日本の製造業界では、グローバルな競争に勝つための大幅な業界再編の必要性が叫ばれていますが、製造業界の一端を担う制御盤設計製造でも、M&Aの動きが加速化しています。

記事では、制御盤設計製造業界の概要と近年の動向をみた上で、制御盤設計製造のM&A動向について詳しくみていきましょう。

制御盤設計製造業界とは

制御盤とは、機械や設備を電気制御するために必要な機能を詰め込んだものです。

盤というので、板状のものを想像する人もいるようですが、実際には金属製の箱の中に必要な機器や部品を詰め込んでいます。
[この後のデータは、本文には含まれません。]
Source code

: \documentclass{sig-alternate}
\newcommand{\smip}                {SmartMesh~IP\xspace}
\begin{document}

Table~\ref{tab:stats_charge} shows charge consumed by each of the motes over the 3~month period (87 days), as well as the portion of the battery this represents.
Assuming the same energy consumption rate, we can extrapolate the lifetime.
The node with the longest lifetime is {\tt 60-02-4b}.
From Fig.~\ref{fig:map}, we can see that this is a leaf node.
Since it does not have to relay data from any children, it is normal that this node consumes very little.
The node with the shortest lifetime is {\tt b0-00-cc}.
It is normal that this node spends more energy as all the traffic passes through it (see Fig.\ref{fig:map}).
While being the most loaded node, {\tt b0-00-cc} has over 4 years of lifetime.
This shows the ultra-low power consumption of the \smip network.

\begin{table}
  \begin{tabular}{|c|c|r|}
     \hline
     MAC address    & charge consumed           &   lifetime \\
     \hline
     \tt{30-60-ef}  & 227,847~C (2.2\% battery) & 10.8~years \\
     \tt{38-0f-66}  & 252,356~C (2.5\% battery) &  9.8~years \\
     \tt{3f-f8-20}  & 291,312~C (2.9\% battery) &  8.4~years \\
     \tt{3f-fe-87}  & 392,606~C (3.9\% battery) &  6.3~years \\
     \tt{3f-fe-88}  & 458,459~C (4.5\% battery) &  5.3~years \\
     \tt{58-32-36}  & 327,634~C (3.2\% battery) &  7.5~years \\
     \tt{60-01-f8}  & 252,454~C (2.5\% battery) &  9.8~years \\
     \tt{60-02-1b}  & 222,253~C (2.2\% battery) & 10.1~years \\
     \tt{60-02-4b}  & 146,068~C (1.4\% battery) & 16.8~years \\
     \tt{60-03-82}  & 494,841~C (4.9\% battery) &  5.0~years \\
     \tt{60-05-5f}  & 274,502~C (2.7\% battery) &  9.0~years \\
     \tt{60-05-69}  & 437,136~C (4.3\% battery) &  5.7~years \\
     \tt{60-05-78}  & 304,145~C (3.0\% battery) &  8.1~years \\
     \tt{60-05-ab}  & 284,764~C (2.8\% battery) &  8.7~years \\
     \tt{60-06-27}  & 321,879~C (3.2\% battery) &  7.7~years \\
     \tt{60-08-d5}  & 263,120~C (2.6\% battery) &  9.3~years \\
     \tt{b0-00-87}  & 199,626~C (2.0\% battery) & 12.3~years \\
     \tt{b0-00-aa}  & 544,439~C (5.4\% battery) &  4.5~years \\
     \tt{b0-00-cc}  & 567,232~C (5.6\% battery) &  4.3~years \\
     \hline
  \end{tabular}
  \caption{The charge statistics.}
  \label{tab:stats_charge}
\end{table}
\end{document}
身近なものではエレベーターの制御盤などがあります。

制御盤設計製造とは、この制御盤の設計製造を行うことです。

制御盤が必要な機械や設備を製造している顧客から依頼された仕様に従い、電気制御機器や電気機器の配置やプログラミング、配線をして、それらを全て入れる金属製の箱を作り、全て詰め込むこと、これらの全てが制御盤設計製造で行う業務となります

制御盤設計製造では、設計、電気制御技術、プログラミング、板金、組立、配線など幅広い技術をもつ人材が重要です。

制御盤設計製造業界の市場規模と動向

基盤整備センターの資料によると、制御盤設計製造の生産実績は2008年に約7,000億円でしたが、リーマンショックの影響で2009年には6,000億円に満たず、大幅に売上高が減少しました。

その後もほぼ横ばいで、2014年には6,000億円強です。

その後、AIやIoT化の進展により、制御盤設計製造の需要は大幅に伸びているところもありますが、AIを取り入れた最新の制御盤への対応など、新しい技術への対応などに課題を持つ会社も増えています。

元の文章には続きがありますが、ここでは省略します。